It’s pretty rare that a four term incumbent senator gets primaried out of office. Indeed, I think you’d have to go back to Alfonse D’Amato defeating Jacob Javits in 1980 for the last time it happened, back when New York was still capable of electing Republicans statewide. So it’s worth taking a deeper look at why John Cornyn got slaughtered by Ken Paxton in Tuesday’s runoff.
And a slaughter it was. Cornyn lost by 384,000 votes, or 27% of people voting. Nor was it a geographical narrow victory for Paxton. Cornyn lost everywhere:

Cornyn won two counties: Liberal, politics-obsessed Travis County, where Cornyn won by just over 2,000 votes, and (as commenter FM noted) rural coastal Kenedy County, the third least populous county in the state with 350 people, where Cornyn won by all of 6 votes to 2. If there’s ever been such a geographically dominant statewide victory in a runoff, I can’t remember it. (Dan Patrick walloped David Dewhurst by a slightly larger margin in the 2014 Lt. Governor runoff, but Dewhurst still won more counties than Cornyn did.)

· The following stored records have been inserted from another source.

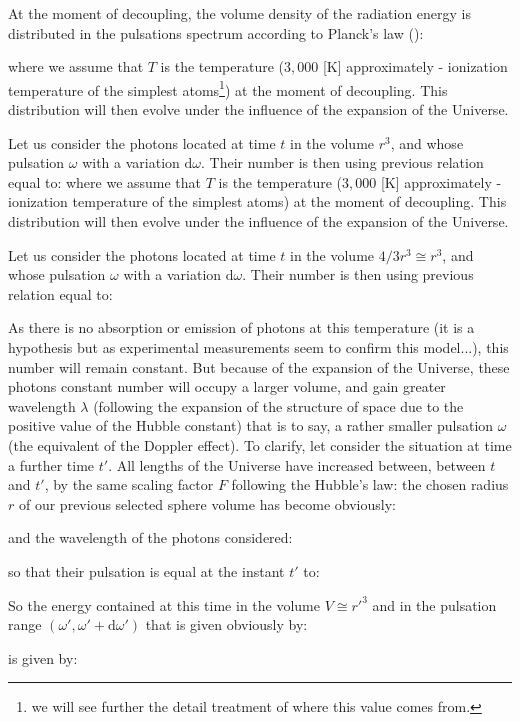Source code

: 	At the moment of decoupling, the volume density of the radiation energy is distributed in the pulsations spectrum according to Planck's law ():
	
	where we assume that $T$ is the temperature ($3,000$ [K] approximately - ionization temperature of the simplest atoms\footnote{we will see further the detail treatment of where this value comes from.}) at the moment of decoupling. This distribution will then evolve under the influence of the expansion of the Universe.

	Let us consider the photons located at time $t$ in the volume $r^3$, and whose pulsation $\omega$ with a variation $\mathrm{d}\omega$. Their number is then using previous relation equal to:
	where we assume that $T$ is the temperature ($3,000$ [K] approximately - ionization temperature of the simplest atoms) at the moment of decoupling. This distribution will then evolve under the influence of the expansion of the Universe.

	Let us consider the photons located at time $t$ in the volume $4/3r^3\cong r^3$, and whose pulsation $\omega$ with a variation $\mathrm{d}\omega$. Their number is then using previous relation equal to:
	
	As there is no absorption or emission of photons at this temperature (it is a hypothesis but as experimental measurements seem to confirm this model...), this number will remain constant. But because of the expansion of the Universe, these photons constant number will occupy a larger volume, and gain greater wavelength $\lambda$ (following the expansion of the structure of space due to the positive value of the Hubble constant) that is to say, a rather smaller pulsation $\omega$ (the equivalent of the Doppler effect). To clarify, let consider the situation at time a further time $t'$. All lengths of the Universe have increased between, between $t$ and $t'$, by the same scaling factor $F$ following the Hubble's law: the chosen radius $r$ of our previous selected sphere volume has become obviously:
	
	and the wavelength of the photons considered:
	
	so that their pulsation is equal at the instant $t'$ to:
	
	So the energy contained at this time in the volume $V\cong {r'}^3$ and in the pulsation range $(\omega',\omega'+\mathrm{d}\omega')$ that is given obviously by:
	
	is given by:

Some national media has gotten a key fact about the race wrong. No, it was not a dead heat until President Trump endorsed Paxton; polls throughout the runoff constantly showed Paxton ahead by substantial margins. Indeed, between Paxton, Wesley Hunt, and longshot Sara Canady, fully 58% of Republican primary voters cast their ballots against longtime incumbent Cornyn, which should have been a big warning sign.
And if money was truly the only thing that mattered in politics, Cronyn should have mopped the floor with Paxton. Cornyn’s own campaign and allied Super PACs poured more than $100 million into Cornyn’s campaign to no visible effect.

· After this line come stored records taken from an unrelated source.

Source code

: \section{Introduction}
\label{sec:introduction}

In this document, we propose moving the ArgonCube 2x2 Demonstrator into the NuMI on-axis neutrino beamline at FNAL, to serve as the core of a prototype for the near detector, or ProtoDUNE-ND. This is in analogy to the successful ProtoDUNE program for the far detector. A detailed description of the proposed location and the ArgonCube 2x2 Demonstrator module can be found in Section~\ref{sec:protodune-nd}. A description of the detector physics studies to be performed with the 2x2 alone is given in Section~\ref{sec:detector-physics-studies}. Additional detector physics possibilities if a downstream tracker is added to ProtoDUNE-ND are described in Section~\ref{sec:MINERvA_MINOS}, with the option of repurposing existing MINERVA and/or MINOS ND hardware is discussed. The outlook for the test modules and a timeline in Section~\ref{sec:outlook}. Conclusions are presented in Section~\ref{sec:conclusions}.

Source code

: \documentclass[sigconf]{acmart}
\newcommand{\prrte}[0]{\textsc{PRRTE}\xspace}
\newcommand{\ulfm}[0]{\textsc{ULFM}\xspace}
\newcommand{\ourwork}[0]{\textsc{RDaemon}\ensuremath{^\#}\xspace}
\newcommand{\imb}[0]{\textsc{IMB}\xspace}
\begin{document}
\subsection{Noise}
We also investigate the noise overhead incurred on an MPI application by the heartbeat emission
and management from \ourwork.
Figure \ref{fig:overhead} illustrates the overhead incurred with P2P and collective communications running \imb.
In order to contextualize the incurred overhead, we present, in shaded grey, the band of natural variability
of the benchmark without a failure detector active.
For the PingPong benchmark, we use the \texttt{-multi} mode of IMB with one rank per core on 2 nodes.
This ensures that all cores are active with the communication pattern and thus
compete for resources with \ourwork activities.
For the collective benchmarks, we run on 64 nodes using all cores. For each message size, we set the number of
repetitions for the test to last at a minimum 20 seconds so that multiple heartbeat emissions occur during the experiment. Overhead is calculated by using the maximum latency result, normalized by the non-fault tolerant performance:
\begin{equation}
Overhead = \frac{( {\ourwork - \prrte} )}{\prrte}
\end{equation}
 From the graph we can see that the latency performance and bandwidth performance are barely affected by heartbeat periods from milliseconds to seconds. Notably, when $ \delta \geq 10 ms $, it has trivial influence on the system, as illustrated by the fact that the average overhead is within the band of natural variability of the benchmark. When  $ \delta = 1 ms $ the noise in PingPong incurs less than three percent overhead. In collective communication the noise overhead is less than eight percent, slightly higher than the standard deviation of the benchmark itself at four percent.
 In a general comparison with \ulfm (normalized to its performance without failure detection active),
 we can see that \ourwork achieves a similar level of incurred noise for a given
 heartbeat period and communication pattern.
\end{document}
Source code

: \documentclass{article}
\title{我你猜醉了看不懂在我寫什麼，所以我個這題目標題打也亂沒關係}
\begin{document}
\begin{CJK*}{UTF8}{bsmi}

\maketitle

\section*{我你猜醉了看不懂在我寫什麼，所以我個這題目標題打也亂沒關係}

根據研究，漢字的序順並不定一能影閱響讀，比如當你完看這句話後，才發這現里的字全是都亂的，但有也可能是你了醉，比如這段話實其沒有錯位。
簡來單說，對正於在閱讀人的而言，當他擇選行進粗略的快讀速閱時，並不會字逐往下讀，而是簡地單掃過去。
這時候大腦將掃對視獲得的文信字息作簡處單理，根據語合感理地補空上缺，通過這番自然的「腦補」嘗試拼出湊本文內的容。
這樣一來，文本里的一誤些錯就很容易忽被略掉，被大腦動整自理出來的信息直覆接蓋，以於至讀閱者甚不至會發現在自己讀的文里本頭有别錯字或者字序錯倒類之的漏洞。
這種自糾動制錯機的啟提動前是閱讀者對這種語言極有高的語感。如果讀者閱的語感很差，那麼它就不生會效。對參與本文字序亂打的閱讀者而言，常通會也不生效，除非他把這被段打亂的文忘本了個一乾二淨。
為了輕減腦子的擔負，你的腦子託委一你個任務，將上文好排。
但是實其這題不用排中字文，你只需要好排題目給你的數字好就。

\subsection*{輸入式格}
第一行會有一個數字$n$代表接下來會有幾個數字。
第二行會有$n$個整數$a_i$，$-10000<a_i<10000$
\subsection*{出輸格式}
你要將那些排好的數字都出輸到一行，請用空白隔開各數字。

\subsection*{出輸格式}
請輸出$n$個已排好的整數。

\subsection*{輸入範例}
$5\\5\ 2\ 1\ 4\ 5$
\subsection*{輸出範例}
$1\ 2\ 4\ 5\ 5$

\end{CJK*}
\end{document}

No, the reason that Cornyn lost was because Texas Republicans were finally well and truly tired of him. Cornyn’s playing footsie with illegal alien amnesty while claiming he was against amnesty was one of the biggest reasons voters rejected him.

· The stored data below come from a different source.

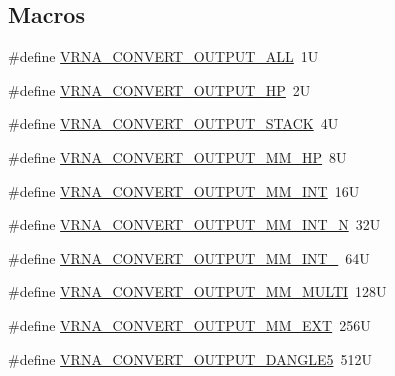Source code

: \subsection*{Macros}
\begin{DoxyCompactItemize}
\item 
\#define \hyperlink{group__energy__parameters__convert_ga8dc6aee5a806c49b71557152f9616bc4}{V\-R\-N\-A\-\_\-\-C\-O\-N\-V\-E\-R\-T\-\_\-\-O\-U\-T\-P\-U\-T\-\_\-\-A\-L\-L}~1\-U
\item 
\#define \hyperlink{group__energy__parameters__convert_gaf66fe2cb11dfcfd32d791049c254a8a4}{V\-R\-N\-A\-\_\-\-C\-O\-N\-V\-E\-R\-T\-\_\-\-O\-U\-T\-P\-U\-T\-\_\-\-H\-P}~2\-U
\item 
\#define \hyperlink{group__energy__parameters__convert_gad23522d63f8d4c50d5a5deee9bee3ef2}{V\-R\-N\-A\-\_\-\-C\-O\-N\-V\-E\-R\-T\-\_\-\-O\-U\-T\-P\-U\-T\-\_\-\-S\-T\-A\-C\-K}~4\-U
\item 
\#define \hyperlink{group__energy__parameters__convert_gaa892c7b4957459090f3e08da298cc347}{V\-R\-N\-A\-\_\-\-C\-O\-N\-V\-E\-R\-T\-\_\-\-O\-U\-T\-P\-U\-T\-\_\-\-M\-M\-\_\-\-H\-P}~8\-U
\item 
\#define \hyperlink{group__energy__parameters__convert_ga4ff223fb1f9c62cd92d9ab811ad03d55}{V\-R\-N\-A\-\_\-\-C\-O\-N\-V\-E\-R\-T\-\_\-\-O\-U\-T\-P\-U\-T\-\_\-\-M\-M\-\_\-\-I\-N\-T}~16\-U
\item 
\#define \hyperlink{group__energy__parameters__convert_gaf5d3743219f83c6348155cd81e755bbb}{V\-R\-N\-A\-\_\-\-C\-O\-N\-V\-E\-R\-T\-\_\-\-O\-U\-T\-P\-U\-T\-\_\-\-M\-M\-\_\-\-I\-N\-T\-\_\-N}~32\-U
\item 
\#define \hyperlink{group__energy__parameters__convert_ga78382ec622ba99e0ac2262317bdd7316}{V\-R\-N\-A\-\_\-\-C\-O\-N\-V\-E\-R\-T\-\_\-\-O\-U\-T\-P\-U\-T\-\_\-\-M\-M\-\_\-\-I\-N\-T\-\_}~64\-U
\item 
\#define \hyperlink{group__energy__parameters__convert_gae67af9f1cdf7baf2865481282a5d1034}{V\-R\-N\-A\-\_\-\-C\-O\-N\-V\-E\-R\-T\-\_\-\-O\-U\-T\-P\-U\-T\-\_\-\-M\-M\-\_\-\-M\-U\-L\-T\-I}~128\-U
\item 
\#define \hyperlink{group__energy__parameters__convert_gaf14ead7ef1fdbe725ade653750fc51e3}{V\-R\-N\-A\-\_\-\-C\-O\-N\-V\-E\-R\-T\-\_\-\-O\-U\-T\-P\-U\-T\-\_\-\-M\-M\-\_\-\-E\-X\-T}~256\-U
\item 
\#define \hyperlink{group__energy__parameters__convert_ga036ffd996d8c8a9acf631760dd1da24b}{V\-R\-N\-A\-\_\-\-C\-O\-N\-V\-E\-R\-T\-\_\-\-O\-U\-T\-P\-U\-T\-\_\-\-D\-A\-N\-G\-L\-E5}~512\-U
\item 

\end{DoxyCompactItemize}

There’s being rejected by voters, then there’s being absolutely embarrassed.
That’s what we saw in Texas last night. John Cornyn, who outspent his opponent Texas AG Ken Paxton 10-1, was absolutely wrecked at the polls.
No incumbent senator has done worse than Cornyn in half a century, and no other election in U.S. history has seen two incumbent senators voted out in the same election.
Cornyn’s holdout on the SAVE Act, his pro-amnesty leanings, and his refusal to push Trump’s agenda, along with Ken Paxton’s statewide popularity and effectiveness totally sealed the deal.
Funny, Cornyn is a co-sponsor of the SAVE Act, but didn’t make himself conspicuous by trying to get the senate to actually pass it.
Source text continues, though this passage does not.